This event is part of the Spring 2022 Statistics Colloquium.
Taylor’s Law for Semivariance and Higher Moments of Heavy-Tailed Distributions
Presented by Chuan-Fa Tang, Assistant Professor, Department of Mathematical Sciences, University of Texas at Dallas
Wednesday, April 20, 2022
4:00 p.m. ET
The power law relates the population mean and variance is known as Taylor’s law, proposed by Taylor in 1961. We generalize Taylor’s law from the light-tailed distributions to heavy-tailed distributions with infinite mean. Instead of population moments, we consider the power-law between the sample mean and many other sample statistics, such as the sample upper and lower semivariance, the skewness, the kurtosis, and higher moments of a random sample. We show that, as the sample size increases, the preceding sample statistics increase asymptotically in direct proportion to the power of the sample mean. These power laws characterize the asymptotic behavior of commonly used measures of the risk-adjusted performance of investments, such as the Sortino ratio, the Sharpe ratio, the potential upside ratio, and the Farinelli-Tibiletti ratio, when returns follow a heavy-tailed nonnegative distribution. In addition, we find the asymptotic distribution and moments of the number of observations exceeding the sample mean. We propose estimators of tail-index based on these scaling laws and the number of observations exceeding the sample mean and compare these estimators with some prior estimators.
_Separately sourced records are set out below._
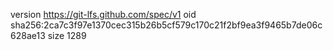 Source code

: version https://git-lfs.github.com/spec/v1
oid sha256:2ca7c3f97e1370cec315b26b5cf579c170c21f2bf9ea3f9465b7de06c628ae13
size 1289
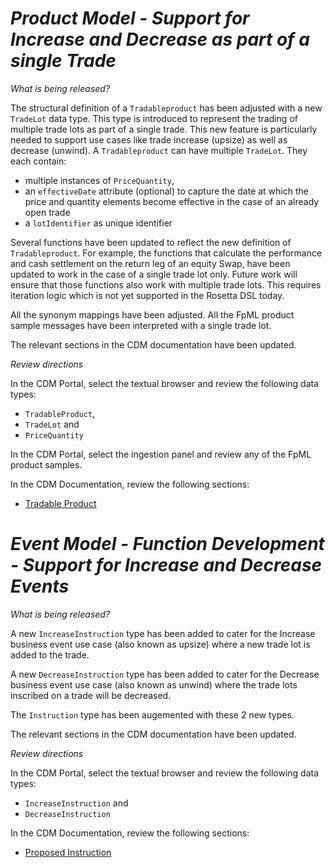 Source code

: # *Product Model - Support for Increase and Decrease as part of a single Trade*

_What is being released?_

The structural definition of a `Tradableproduct` has been adjusted with a new `TradeLot` data type. This type is introduced to represent the trading of multiple trade lots as part of a single trade. This new feature is particularly needed to support use cases like trade increase (upsize) as well as decrease (unwind).
A `Tradableproduct` can have multiple `TradeLot`. They each contain:

- multiple instances of `PriceQuantity`,  
- an `effectiveDate` attribute (optional) to capture the date at which the price and quantity elements become effective in the case of an already open trade
- a `lotIdentifier` as unique identifier

Several functions have been updated to reflect the new definition of `Tradableproduct`. For example, the functions that calculate the performance and cash settlement on the return leg of an equity Swap, have been updated to work in the case of a single trade lot only.
Future work will ensure that those functions also work with multiple trade lots. This requires iteration logic which is not yet supported in the Rosetta DSL today.

All the synonym mappings have been adjusted. All the FpML product sample messages have been interpreted with a single trade lot. 

The relevant sections in the CDM documentation have been updated.

_Review directions_

In the CDM Portal, select the textual browser and review the following data types:

- `TradableProduct`, 
- `TradeLot` and 
- `PriceQuantity`

In the CDM Portal, select the ingestion panel and review any of the FpML product samples.

In the CDM Documentation, review the following sections:

- [Tradable Product](https://docs.rosetta-technology.io/cdm/documentation/source/documentation.html#tradableproduct)

# *Event Model - Function Development - Support for Increase and Decrease Events*

_What is being released?_

A new `IncreaseInstruction` type has been added to cater for the Increase business event use case (also known as upsize) where a new trade lot is added to the trade.

A new `DecreaseInstruction` type has been added to cater for the Decrease business event use case (also known as unwind) where the trade lots inscribed on a trade will be decreased.

The `Instruction` type has been augemented with these 2 new types.

The relevant sections in the CDM documentation have been updated.

_Review directions_

In the CDM Portal, select the textual browser and review the following data types:

- `IncreaseInstruction` and
- `DecreaseInstruction`

In the CDM Documentation, review the following sections:

- [Proposed Instruction](https://docs.rosetta-technology.io/cdm/documentation/source/documentation.html#proposed-instruction)
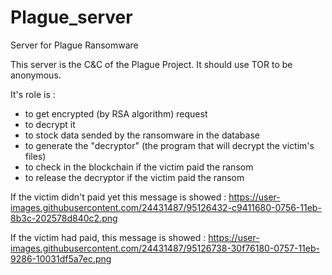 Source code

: # Plague_server
Server for Plague Ransomware

This server is the C&C of the Plague Project.
It should use TOR to be anonymous.

It's role is :
- to get encrypted (by RSA algorithm) request
- to decrypt it
- to stock data sended by the ransomware in the database
- to generate the "decryptor" (the program that will decrypt the victim's files)
- to check in the blockchain if the victim paid the ransom
- to release the decryptor if the victim paid the ransom

If the victim didn't paid yet this message is showed :
https://user-images.githubusercontent.com/24431487/95126432-c9411680-0756-11eb-8b3c-202578d840c2.png

If the victim had paid, this message is showed :
https://user-images.githubusercontent.com/24431487/95126738-30f76180-0757-11eb-9286-10031df5a7ec.png
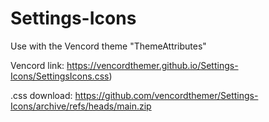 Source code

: # Settings-Icons
Use with the Vencord theme "ThemeAttributes"

Vencord link: https://vencordthemer.github.io/Settings-Icons/SettingsIcons.css)

.css download: https://github.com/vencordthemer/Settings-Icons/archive/refs/heads/main.zip
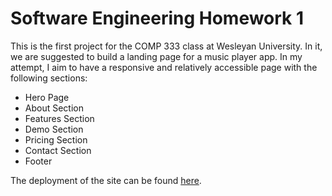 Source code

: # Software Engineering Homework 1
This is the first project for the COMP 333 class at Wesleyan University. In it, we are suggested to build a landing page for a music player app. In my attempt, I aim to have a responsive and relatively accessible page with the following sections:
* Hero Page
* About Section
* Features Section
* Demo Section
* Pricing Section
* Contact Section
* Footer

The deployment of the site can be found [here](https://hasibfox.github.io/COMP333_HW_1/).

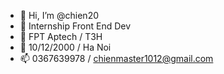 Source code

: - 👋 Hi, I’m @chien20
- 👀 Internship Front End Dev
- 🌱 FPT Aptech / T3H
- 💞️ 10/12/2000 / Ha Noi
- 📫 0367639978 / chienmaster1012@gmail.com
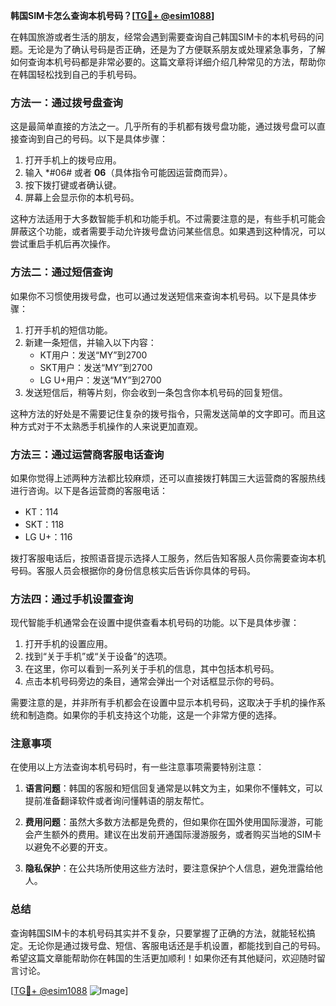 **韩国SIM卡怎么查询本机号码？[[TG💪+ @esim1088](https://t.me/s/esim1088)]**

在韩国旅游或者生活的朋友，经常会遇到需要查询自己韩国SIM卡的本机号码的问题。无论是为了确认号码是否正确，还是为了方便联系朋友或处理紧急事务，了解如何查询本机号码都是非常必要的。这篇文章将详细介绍几种常见的方法，帮助你在韩国轻松找到自己的手机号码。

### 方法一：通过拨号盘查询

这是最简单直接的方法之一。几乎所有的手机都有拨号盘功能，通过拨号盘可以直接查询到自己的号码。以下是具体步骤：

1. 打开手机上的拨号应用。
2. 输入 *#06# 或者 **06**（具体指令可能因运营商而异）。
3. 按下拨打键或者确认键。
4. 屏幕上会显示你的本机号码。

这种方法适用于大多数智能手机和功能手机。不过需要注意的是，有些手机可能会屏蔽这个功能，或者需要手动允许拨号盘访问某些信息。如果遇到这种情况，可以尝试重启手机后再次操作。

### 方法二：通过短信查询

如果你不习惯使用拨号盘，也可以通过发送短信来查询本机号码。以下是具体步骤：

1. 打开手机的短信功能。
2. 新建一条短信，并输入以下内容：
   - KT用户：发送“MY”到2700
   - SKT用户：发送“MY”到2700
   - LG U+用户：发送“MY”到2700
3. 发送短信后，稍等片刻，你会收到一条包含你本机号码的回复短信。

这种方法的好处是不需要记住复杂的拨号指令，只需发送简单的文字即可。而且这种方式对于不太熟悉手机操作的人来说更加直观。

### 方法三：通过运营商客服电话查询

如果你觉得上述两种方法都比较麻烦，还可以直接拨打韩国三大运营商的客服热线进行咨询。以下是各运营商的客服电话：

- KT：114
- SKT：118
- LG U+：116

拨打客服电话后，按照语音提示选择人工服务，然后告知客服人员你需要查询本机号码。客服人员会根据你的身份信息核实后告诉你具体的号码。

### 方法四：通过手机设置查询

现代智能手机通常会在设置中提供查看本机号码的功能。以下是具体步骤：

1. 打开手机的设置应用。
2. 找到“关于手机”或“关于设备”的选项。
3. 在这里，你可以看到一系列关于手机的信息，其中包括本机号码。
4. 点击本机号码旁边的条目，通常会弹出一个对话框显示你的号码。

需要注意的是，并非所有手机都会在设置中显示本机号码，这取决于手机的操作系统和制造商。如果你的手机支持这个功能，这是一个非常方便的选择。

### 注意事项

在使用以上方法查询本机号码时，有一些注意事项需要特别注意：

1. **语言问题**：韩国的客服和短信回复通常是以韩文为主，如果你不懂韩文，可以提前准备翻译软件或者询问懂韩语的朋友帮忙。
   
2. **费用问题**：虽然大多数方法都是免费的，但如果你在国外使用国际漫游，可能会产生额外的费用。建议在出发前开通国际漫游服务，或者购买当地的SIM卡以避免不必要的开支。

3. **隐私保护**：在公共场所使用这些方法时，要注意保护个人信息，避免泄露给他人。

### 总结

查询韩国SIM卡的本机号码其实并不复杂，只要掌握了正确的方法，就能轻松搞定。无论你是通过拨号盘、短信、客服电话还是手机设置，都能找到自己的号码。希望这篇文章能帮助你在韩国的生活更加顺利！如果你还有其他疑问，欢迎随时留言讨论。

[[TG💪+ @esim1088](https://t.me/s/esim1088) ![Image](https://i.postimg.cc/4NQfJmqS/Snipaste-2025-05-13-00-14-12.png)]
Dr. Chuan-Fa Tang is an Assistant Professor in the Department of Mathematical Sciences at the University of Texas at Dallas. His research interests include order-restricted inference, shaped-constrained inference, empirical processes, empirical likelihood, survival analysis, mathematical statistics, image processing, kernel smoothing, and model selection. Dr. Tang received his PhD in Statistics from the University of South Carolina in 2017.